— Exercise brief —
Up to and including the line that holds "En este caso", copy every line of the records below exactly, starting at the first; leave pictures out.

++++ Provided data ++++

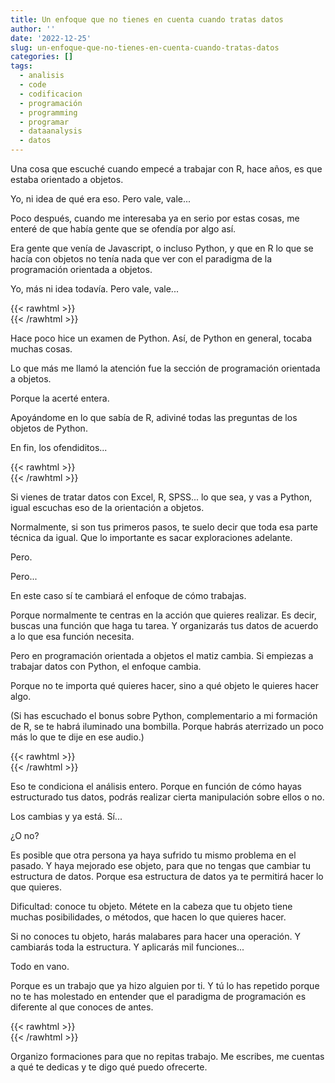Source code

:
 ```yaml
---
title: Un enfoque que no tienes en cuenta cuando tratas datos
author: ''
date: '2022-12-25'
slug: un-enfoque-que-no-tienes-en-cuenta-cuando-tratas-datos
categories: []
tags:
  - analisis
  - code
  - codificacion
  - programación
  - programming
  - programar
  - dataanalysis
  - datos
---
```


Una cosa que escuché cuando empecé a trabajar con R, hace años, es que estaba orientado a objetos.

Yo, ni idea de qué era eso. Pero vale, vale...

Poco después, cuando me interesaba ya en serio por estas cosas, me enteré de que había gente que se ofendía por algo así.

Era gente que venía de Javascript, o incluso Python, y que en R lo que se hacía con objetos no tenía nada que ver con el paradigma de la programación orientada a objetos.

Yo, más ni idea todavía. Pero vale, vale...


{{< rawhtml >}}
</br>
{{< /rawhtml >}}



Hace poco hice un examen de Python. Así, de Python en general, tocaba muchas cosas.

Lo que más me llamó la atención fue la sección de programación orientada a objetos.

Porque la acerté entera.

Apoyándome en lo que sabía de R, adiviné todas las preguntas de los objetos de Python.

En fin, los ofendiditos...


{{< rawhtml >}}
</br>
{{< /rawhtml >}}



Si vienes de tratar datos con Excel, R, SPSS... lo que sea, y vas a Python, igual escuchas eso de la orientación a objetos.

Normalmente, si son tus primeros pasos, te suelo decir que toda esa parte técnica da igual. Que lo importante es sacar exploraciones adelante.

Pero.

Pero...

En este caso sí te cambiará el enfoque de cómo trabajas.

Porque normalmente te centras en la acción que quieres realizar. Es decir, buscas una función que haga tu tarea. Y organizarás tus datos de acuerdo a lo que esa función necesita.

Pero en programación orientada a objetos el matiz cambia. Si empiezas a trabajar datos con Python, el enfoque cambia.

Porque no te importa qué quieres hacer, sino a qué objeto le quieres hacer algo.

(Si has escuchado el bonus sobre Python, complementario a mi formación de R, se te habrá iluminado una bombilla. Porque habrás aterrizado un poco más lo que te dije en ese audio.)

{{< rawhtml >}}
</br>
{{< /rawhtml >}}


Eso te condiciona el análisis entero. Porque en función de cómo hayas estructurado tus datos, podrás realizar cierta manipulación sobre ellos o no.

Los cambias y ya está. Sí...

¿O no?

Es posible que otra persona ya haya sufrido tu mismo problema en el pasado. Y haya mejorado ese objeto, para que no tengas que cambiar tu estructura de datos. Porque esa estructura de datos ya te permitirá hacer lo que quieres.

Dificultad: conoce tu objeto. Métete en la cabeza que tu objeto tiene muchas posibilidades, o métodos, que hacen lo que quieres hacer.

Si no conoces tu objeto, harás malabares para hacer una operación. Y cambiarás toda la estructura. Y aplicarás mil funciones...

Todo en vano.

Porque es un trabajo que ya hizo alguien por ti. Y tú lo has repetido porque no te has molestado en entender que el paradigma de programación es diferente al que conoces de antes.


{{< rawhtml >}}
</br>
{{< /rawhtml >}}


Organizo formaciones para que no repitas trabajo. Me escribes, me cuentas a qué te dedicas y te digo qué puedo ofrecerte.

++++

— Your response —
Source code

:
 ```yaml
---
title: Un enfoque que no tienes en cuenta cuando tratas datos
author: ''
date: '2022-12-25'
slug: un-enfoque-que-no-tienes-en-cuenta-cuando-tratas-datos
categories: []
tags:
  - analisis
  - code
  - codificacion
  - programación
  - programming
  - programar
  - dataanalysis
  - datos
---
```


Una cosa que escuché cuando empecé a trabajar con R, hace años, es que estaba orientado a objetos.

Yo, ni idea de qué era eso. Pero vale, vale...

Poco después, cuando me interesaba ya en serio por estas cosas, me enteré de que había gente que se ofendía por algo así.

Era gente que venía de Javascript, o incluso Python, y que en R lo que se hacía con objetos no tenía nada que ver con el paradigma de la programación orientada a objetos.

Yo, más ni idea todavía. Pero vale, vale...


{{< rawhtml >}}
</br>
{{< /rawhtml >}}



Hace poco hice un examen de Python. Así, de Python en general, tocaba muchas cosas.

Lo que más me llamó la atención fue la sección de programación orientada a objetos.

Porque la acerté entera.

Apoyándome en lo que sabía de R, adiviné todas las preguntas de los objetos de Python.

En fin, los ofendiditos...


{{< rawhtml >}}
</br>
{{< /rawhtml >}}



Si vienes de tratar datos con Excel, R, SPSS... lo que sea, y vas a Python, igual escuchas eso de la orientación a objetos.

Normalmente, si son tus primeros pasos, te suelo decir que toda esa parte técnica da igual. Que lo importante es sacar exploraciones adelante.

Pero.

Pero...

En este caso sí te cambiará el enfoque de cómo trabajas.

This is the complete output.